Task directions:
The records that follow should be returned exactly, pictures excluded.
[Raw data — start]
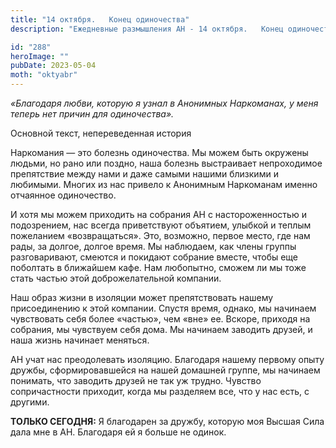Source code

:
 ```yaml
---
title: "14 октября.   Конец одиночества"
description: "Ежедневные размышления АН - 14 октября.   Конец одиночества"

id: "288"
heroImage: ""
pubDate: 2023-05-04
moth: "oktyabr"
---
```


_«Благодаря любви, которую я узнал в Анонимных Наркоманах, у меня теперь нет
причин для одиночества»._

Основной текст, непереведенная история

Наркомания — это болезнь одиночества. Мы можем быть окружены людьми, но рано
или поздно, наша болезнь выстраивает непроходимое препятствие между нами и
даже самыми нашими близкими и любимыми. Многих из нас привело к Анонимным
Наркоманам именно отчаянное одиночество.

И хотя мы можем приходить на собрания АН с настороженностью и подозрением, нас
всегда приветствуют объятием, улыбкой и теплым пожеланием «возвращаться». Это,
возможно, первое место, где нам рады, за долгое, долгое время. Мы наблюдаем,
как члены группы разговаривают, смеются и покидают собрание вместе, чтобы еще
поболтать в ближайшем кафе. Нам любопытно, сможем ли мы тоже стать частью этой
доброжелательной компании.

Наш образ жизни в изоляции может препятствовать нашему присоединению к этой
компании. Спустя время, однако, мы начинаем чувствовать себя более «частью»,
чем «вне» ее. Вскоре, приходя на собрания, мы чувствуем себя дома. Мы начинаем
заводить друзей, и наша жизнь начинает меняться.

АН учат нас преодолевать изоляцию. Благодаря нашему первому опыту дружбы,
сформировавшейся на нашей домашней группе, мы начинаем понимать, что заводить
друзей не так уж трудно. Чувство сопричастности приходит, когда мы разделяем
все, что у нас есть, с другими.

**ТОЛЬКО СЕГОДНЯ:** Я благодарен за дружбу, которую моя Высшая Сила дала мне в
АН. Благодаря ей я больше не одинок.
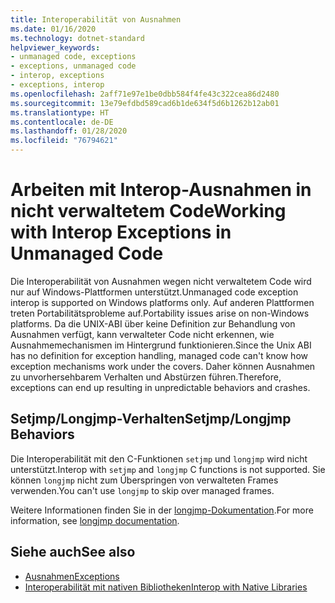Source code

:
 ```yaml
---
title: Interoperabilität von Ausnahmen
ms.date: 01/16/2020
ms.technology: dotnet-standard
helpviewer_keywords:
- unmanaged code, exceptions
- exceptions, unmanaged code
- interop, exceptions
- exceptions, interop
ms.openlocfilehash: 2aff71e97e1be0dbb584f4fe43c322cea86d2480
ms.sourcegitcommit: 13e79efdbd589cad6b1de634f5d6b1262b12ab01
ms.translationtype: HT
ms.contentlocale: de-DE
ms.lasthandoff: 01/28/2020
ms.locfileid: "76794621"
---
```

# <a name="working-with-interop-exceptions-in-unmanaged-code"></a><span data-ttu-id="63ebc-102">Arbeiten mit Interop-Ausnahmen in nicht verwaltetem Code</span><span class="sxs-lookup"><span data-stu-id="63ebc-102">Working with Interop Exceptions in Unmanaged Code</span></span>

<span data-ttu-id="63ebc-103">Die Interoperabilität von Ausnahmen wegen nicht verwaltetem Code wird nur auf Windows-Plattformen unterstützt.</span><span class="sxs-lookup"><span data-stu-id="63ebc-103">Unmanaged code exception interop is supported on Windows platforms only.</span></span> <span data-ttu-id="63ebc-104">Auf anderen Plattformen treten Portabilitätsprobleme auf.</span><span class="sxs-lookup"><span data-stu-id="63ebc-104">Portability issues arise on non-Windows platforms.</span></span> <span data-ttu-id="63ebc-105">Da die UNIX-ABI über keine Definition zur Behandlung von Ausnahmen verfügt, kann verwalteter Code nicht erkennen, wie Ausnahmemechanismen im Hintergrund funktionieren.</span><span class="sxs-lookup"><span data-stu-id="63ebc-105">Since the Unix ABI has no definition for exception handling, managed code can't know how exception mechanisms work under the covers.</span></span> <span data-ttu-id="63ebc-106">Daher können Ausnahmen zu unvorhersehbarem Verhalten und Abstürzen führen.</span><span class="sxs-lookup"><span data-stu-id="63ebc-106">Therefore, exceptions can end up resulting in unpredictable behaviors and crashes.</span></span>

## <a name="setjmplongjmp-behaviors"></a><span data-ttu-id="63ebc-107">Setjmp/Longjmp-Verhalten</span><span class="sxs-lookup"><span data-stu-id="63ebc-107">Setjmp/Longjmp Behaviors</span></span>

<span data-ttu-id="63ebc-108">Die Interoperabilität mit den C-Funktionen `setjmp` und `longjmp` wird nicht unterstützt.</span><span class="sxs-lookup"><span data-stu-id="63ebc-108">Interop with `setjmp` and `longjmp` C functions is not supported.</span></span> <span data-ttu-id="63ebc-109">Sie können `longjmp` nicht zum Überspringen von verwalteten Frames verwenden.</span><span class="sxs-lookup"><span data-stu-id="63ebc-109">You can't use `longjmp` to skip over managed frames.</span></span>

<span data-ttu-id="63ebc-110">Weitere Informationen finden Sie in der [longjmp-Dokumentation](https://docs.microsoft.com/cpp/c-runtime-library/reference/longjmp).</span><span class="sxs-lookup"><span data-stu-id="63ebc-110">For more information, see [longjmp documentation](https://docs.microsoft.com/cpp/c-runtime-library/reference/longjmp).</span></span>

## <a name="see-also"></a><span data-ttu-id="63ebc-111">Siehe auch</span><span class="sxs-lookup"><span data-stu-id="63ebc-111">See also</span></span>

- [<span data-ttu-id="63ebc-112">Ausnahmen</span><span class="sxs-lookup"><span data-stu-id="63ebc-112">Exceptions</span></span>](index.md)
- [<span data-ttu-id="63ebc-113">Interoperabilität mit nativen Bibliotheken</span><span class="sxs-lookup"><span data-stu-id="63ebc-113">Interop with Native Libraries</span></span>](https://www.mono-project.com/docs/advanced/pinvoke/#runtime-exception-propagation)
[Raw data — finish]
Completed exercise:
Source code

:
 ```yaml
---
title: "14 октября.   Конец одиночества"
description: "Ежедневные размышления АН - 14 октября.   Конец одиночества"

id: "288"
heroImage: ""
pubDate: 2023-05-04
moth: "oktyabr"
---
```


_«Благодаря любви, которую я узнал в Анонимных Наркоманах, у меня теперь нет
причин для одиночества»._

Основной текст, непереведенная история

Наркомания — это болезнь одиночества. Мы можем быть окружены людьми, но рано
или поздно, наша болезнь выстраивает непроходимое препятствие между нами и
даже самыми нашими близкими и любимыми. Многих из нас привело к Анонимным
Наркоманам именно отчаянное одиночество.

И хотя мы можем приходить на собрания АН с настороженностью и подозрением, нас
всегда приветствуют объятием, улыбкой и теплым пожеланием «возвращаться». Это,
возможно, первое место, где нам рады, за долгое, долгое время. Мы наблюдаем,
как члены группы разговаривают, смеются и покидают собрание вместе, чтобы еще
поболтать в ближайшем кафе. Нам любопытно, сможем ли мы тоже стать частью этой
доброжелательной компании.

Наш образ жизни в изоляции может препятствовать нашему присоединению к этой
компании. Спустя время, однако, мы начинаем чувствовать себя более «частью»,
чем «вне» ее. Вскоре, приходя на собрания, мы чувствуем себя дома. Мы начинаем
заводить друзей, и наша жизнь начинает меняться.

АН учат нас преодолевать изоляцию. Благодаря нашему первому опыту дружбы,
сформировавшейся на нашей домашней группе, мы начинаем понимать, что заводить
друзей не так уж трудно. Чувство сопричастности приходит, когда мы разделяем
все, что у нас есть, с другими.

**ТОЛЬКО СЕГОДНЯ:** Я благодарен за дружбу, которую моя Высшая Сила дала мне в
АН. Благодаря ей я больше не одинок.
Source code

:
 ```yaml
---
title: Interoperabilität von Ausnahmen
ms.date: 01/16/2020
ms.technology: dotnet-standard
helpviewer_keywords:
- unmanaged code, exceptions
- exceptions, unmanaged code
- interop, exceptions
- exceptions, interop
ms.openlocfilehash: 2aff71e97e1be0dbb584f4fe43c322cea86d2480
ms.sourcegitcommit: 13e79efdbd589cad6b1de634f5d6b1262b12ab01
ms.translationtype: HT
ms.contentlocale: de-DE
ms.lasthandoff: 01/28/2020
ms.locfileid: "76794621"
---
```

# <a name="working-with-interop-exceptions-in-unmanaged-code"></a><span data-ttu-id="63ebc-102">Arbeiten mit Interop-Ausnahmen in nicht verwaltetem Code</span><span class="sxs-lookup"><span data-stu-id="63ebc-102">Working with Interop Exceptions in Unmanaged Code</span></span>

<span data-ttu-id="63ebc-103">Die Interoperabilität von Ausnahmen wegen nicht verwaltetem Code wird nur auf Windows-Plattformen unterstützt.</span><span class="sxs-lookup"><span data-stu-id="63ebc-103">Unmanaged code exception interop is supported on Windows platforms only.</span></span> <span data-ttu-id="63ebc-104">Auf anderen Plattformen treten Portabilitätsprobleme auf.</span><span class="sxs-lookup"><span data-stu-id="63ebc-104">Portability issues arise on non-Windows platforms.</span></span> <span data-ttu-id="63ebc-105">Da die UNIX-ABI über keine Definition zur Behandlung von Ausnahmen verfügt, kann verwalteter Code nicht erkennen, wie Ausnahmemechanismen im Hintergrund funktionieren.</span><span class="sxs-lookup"><span data-stu-id="63ebc-105">Since the Unix ABI has no definition for exception handling, managed code can't know how exception mechanisms work under the covers.</span></span> <span data-ttu-id="63ebc-106">Daher können Ausnahmen zu unvorhersehbarem Verhalten und Abstürzen führen.</span><span class="sxs-lookup"><span data-stu-id="63ebc-106">Therefore, exceptions can end up resulting in unpredictable behaviors and crashes.</span></span>

## <a name="setjmplongjmp-behaviors"></a><span data-ttu-id="63ebc-107">Setjmp/Longjmp-Verhalten</span><span class="sxs-lookup"><span data-stu-id="63ebc-107">Setjmp/Longjmp Behaviors</span></span>

<span data-ttu-id="63ebc-108">Die Interoperabilität mit den C-Funktionen `setjmp` und `longjmp` wird nicht unterstützt.</span><span class="sxs-lookup"><span data-stu-id="63ebc-108">Interop with `setjmp` and `longjmp` C functions is not supported.</span></span> <span data-ttu-id="63ebc-109">Sie können `longjmp` nicht zum Überspringen von verwalteten Frames verwenden.</span><span class="sxs-lookup"><span data-stu-id="63ebc-109">You can't use `longjmp` to skip over managed frames.</span></span>

<span data-ttu-id="63ebc-110">Weitere Informationen finden Sie in der [longjmp-Dokumentation](https://docs.microsoft.com/cpp/c-runtime-library/reference/longjmp).</span><span class="sxs-lookup"><span data-stu-id="63ebc-110">For more information, see [longjmp documentation](https://docs.microsoft.com/cpp/c-runtime-library/reference/longjmp).</span></span>

## <a name="see-also"></a><span data-ttu-id="63ebc-111">Siehe auch</span><span class="sxs-lookup"><span data-stu-id="63ebc-111">See also</span></span>

- [<span data-ttu-id="63ebc-112">Ausnahmen</span><span class="sxs-lookup"><span data-stu-id="63ebc-112">Exceptions</span></span>](index.md)
- [<span data-ttu-id="63ebc-113">Interoperabilität mit nativen Bibliotheken</span><span class="sxs-lookup"><span data-stu-id="63ebc-113">Interop with Native Libraries</span></span>](https://www.mono-project.com/docs/advanced/pinvoke/#runtime-exception-propagation)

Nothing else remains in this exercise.